Task statement: Some of the lines below need repeating. Reproduce exactly those between the lines holding "你拍一张车的照片对吧，主体是" and "只有你具体到某一个公司的某个", inclusive.

══ Supplied information

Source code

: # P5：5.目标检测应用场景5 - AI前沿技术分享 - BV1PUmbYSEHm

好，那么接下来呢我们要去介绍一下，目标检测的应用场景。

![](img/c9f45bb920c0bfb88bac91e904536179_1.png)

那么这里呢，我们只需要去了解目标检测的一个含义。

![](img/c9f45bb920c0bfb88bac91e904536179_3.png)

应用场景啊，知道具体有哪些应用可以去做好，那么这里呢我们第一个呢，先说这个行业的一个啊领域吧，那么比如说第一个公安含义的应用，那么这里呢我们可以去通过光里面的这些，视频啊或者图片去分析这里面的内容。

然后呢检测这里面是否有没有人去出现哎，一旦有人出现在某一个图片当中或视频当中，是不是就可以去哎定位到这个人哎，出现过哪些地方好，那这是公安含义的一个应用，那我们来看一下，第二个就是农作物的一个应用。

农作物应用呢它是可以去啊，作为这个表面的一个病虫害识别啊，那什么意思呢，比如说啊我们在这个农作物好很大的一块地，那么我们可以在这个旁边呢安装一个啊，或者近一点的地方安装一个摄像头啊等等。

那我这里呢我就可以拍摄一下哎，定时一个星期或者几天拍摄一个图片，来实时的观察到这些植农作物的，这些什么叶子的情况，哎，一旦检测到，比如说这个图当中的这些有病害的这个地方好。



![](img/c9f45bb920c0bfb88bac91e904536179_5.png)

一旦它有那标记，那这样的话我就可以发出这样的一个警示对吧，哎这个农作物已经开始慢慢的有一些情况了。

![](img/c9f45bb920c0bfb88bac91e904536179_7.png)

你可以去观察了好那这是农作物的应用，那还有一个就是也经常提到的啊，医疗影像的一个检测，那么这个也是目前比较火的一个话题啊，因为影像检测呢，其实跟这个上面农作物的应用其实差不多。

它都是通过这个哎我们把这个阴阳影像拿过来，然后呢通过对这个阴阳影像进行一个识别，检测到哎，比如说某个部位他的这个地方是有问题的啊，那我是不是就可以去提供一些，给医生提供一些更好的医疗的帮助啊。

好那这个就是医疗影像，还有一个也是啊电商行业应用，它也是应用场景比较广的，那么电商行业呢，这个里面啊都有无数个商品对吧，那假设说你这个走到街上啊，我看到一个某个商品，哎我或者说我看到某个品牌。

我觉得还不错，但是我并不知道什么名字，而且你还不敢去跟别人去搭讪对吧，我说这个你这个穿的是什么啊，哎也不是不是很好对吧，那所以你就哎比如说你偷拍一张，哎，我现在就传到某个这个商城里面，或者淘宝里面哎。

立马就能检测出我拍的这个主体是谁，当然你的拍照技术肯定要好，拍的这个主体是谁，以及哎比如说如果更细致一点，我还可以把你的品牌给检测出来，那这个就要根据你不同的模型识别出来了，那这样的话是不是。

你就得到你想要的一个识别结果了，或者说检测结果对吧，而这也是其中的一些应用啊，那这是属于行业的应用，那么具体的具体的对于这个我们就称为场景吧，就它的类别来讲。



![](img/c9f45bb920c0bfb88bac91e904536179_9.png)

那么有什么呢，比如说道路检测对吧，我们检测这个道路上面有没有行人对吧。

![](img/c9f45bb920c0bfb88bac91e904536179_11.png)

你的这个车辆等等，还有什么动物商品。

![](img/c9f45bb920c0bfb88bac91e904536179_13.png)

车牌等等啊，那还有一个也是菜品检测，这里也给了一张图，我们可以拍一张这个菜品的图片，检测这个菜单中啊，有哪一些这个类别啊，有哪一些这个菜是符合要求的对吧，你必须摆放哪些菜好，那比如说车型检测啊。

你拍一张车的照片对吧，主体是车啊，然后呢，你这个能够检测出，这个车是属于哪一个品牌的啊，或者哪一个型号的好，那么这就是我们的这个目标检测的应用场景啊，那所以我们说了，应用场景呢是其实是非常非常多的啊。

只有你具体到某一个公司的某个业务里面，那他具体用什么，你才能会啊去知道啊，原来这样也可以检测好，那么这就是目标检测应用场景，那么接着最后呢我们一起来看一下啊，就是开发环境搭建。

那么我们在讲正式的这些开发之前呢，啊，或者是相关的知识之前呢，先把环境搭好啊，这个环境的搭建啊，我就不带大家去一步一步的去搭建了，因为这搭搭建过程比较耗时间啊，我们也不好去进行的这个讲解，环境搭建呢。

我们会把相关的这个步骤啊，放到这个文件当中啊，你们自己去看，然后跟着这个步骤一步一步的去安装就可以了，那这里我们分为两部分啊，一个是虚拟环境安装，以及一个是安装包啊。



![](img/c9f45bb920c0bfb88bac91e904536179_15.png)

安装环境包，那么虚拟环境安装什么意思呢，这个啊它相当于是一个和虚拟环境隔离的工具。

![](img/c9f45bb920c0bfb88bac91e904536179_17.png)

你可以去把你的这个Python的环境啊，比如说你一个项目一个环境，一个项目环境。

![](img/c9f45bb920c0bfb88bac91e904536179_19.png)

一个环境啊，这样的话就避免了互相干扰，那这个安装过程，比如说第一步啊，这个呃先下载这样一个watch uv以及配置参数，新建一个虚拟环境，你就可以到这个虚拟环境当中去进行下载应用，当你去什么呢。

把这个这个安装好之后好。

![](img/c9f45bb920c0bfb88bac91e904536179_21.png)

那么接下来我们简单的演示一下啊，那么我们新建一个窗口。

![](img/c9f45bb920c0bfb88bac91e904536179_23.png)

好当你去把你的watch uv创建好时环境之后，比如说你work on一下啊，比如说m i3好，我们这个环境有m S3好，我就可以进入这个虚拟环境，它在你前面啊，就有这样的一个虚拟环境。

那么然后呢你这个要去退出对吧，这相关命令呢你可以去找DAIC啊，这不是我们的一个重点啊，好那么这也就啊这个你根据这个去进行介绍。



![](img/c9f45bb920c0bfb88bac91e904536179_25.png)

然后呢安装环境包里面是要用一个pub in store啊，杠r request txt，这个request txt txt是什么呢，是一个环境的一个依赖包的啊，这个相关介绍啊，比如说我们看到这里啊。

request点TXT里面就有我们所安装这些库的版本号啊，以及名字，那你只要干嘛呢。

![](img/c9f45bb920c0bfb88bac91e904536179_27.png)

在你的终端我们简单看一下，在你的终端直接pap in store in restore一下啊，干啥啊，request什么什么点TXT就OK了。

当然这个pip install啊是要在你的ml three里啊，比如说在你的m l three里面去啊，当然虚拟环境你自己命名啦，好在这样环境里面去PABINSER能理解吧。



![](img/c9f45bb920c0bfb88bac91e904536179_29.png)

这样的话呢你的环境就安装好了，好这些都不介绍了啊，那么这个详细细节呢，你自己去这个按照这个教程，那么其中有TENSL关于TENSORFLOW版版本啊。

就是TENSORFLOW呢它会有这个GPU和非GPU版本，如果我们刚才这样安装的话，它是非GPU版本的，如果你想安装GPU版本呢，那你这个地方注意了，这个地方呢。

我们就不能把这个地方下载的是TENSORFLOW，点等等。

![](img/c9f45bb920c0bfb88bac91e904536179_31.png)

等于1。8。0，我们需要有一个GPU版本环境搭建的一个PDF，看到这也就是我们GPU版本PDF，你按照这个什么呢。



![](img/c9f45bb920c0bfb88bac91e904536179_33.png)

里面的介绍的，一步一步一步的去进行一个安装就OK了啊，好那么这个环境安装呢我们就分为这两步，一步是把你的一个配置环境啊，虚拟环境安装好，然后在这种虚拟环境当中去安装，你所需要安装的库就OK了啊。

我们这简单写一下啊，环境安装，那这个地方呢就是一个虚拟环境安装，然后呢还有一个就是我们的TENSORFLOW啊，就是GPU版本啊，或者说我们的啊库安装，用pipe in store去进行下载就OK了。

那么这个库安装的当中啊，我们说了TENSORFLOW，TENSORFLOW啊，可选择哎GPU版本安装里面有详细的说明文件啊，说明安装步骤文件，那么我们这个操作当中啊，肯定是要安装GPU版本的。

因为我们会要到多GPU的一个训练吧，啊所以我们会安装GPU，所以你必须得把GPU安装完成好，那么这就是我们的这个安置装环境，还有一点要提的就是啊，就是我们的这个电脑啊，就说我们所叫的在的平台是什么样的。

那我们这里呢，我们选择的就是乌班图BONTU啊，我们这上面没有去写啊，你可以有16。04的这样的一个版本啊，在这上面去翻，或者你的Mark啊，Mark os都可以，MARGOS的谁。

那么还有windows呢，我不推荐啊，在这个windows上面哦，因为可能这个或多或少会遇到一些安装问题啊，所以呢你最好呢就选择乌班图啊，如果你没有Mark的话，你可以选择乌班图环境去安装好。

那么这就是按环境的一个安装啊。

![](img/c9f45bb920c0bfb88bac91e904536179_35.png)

════

Task answer:
你拍一张车的照片对吧，主体是车啊，然后呢，你这个能够检测出，这个车是属于哪一个品牌的啊，或者哪一个型号的好，那么这就是我们的这个目标检测的应用场景啊，那所以我们说了，应用场景呢是其实是非常非常多的啊。

只有你具体到某一个公司的某个业务里面，那他具体用什么，你才能会啊去知道啊，原来这样也可以检测好，那么这就是目标检测应用场景，那么接着最后呢我们一起来看一下啊，就是开发环境搭建。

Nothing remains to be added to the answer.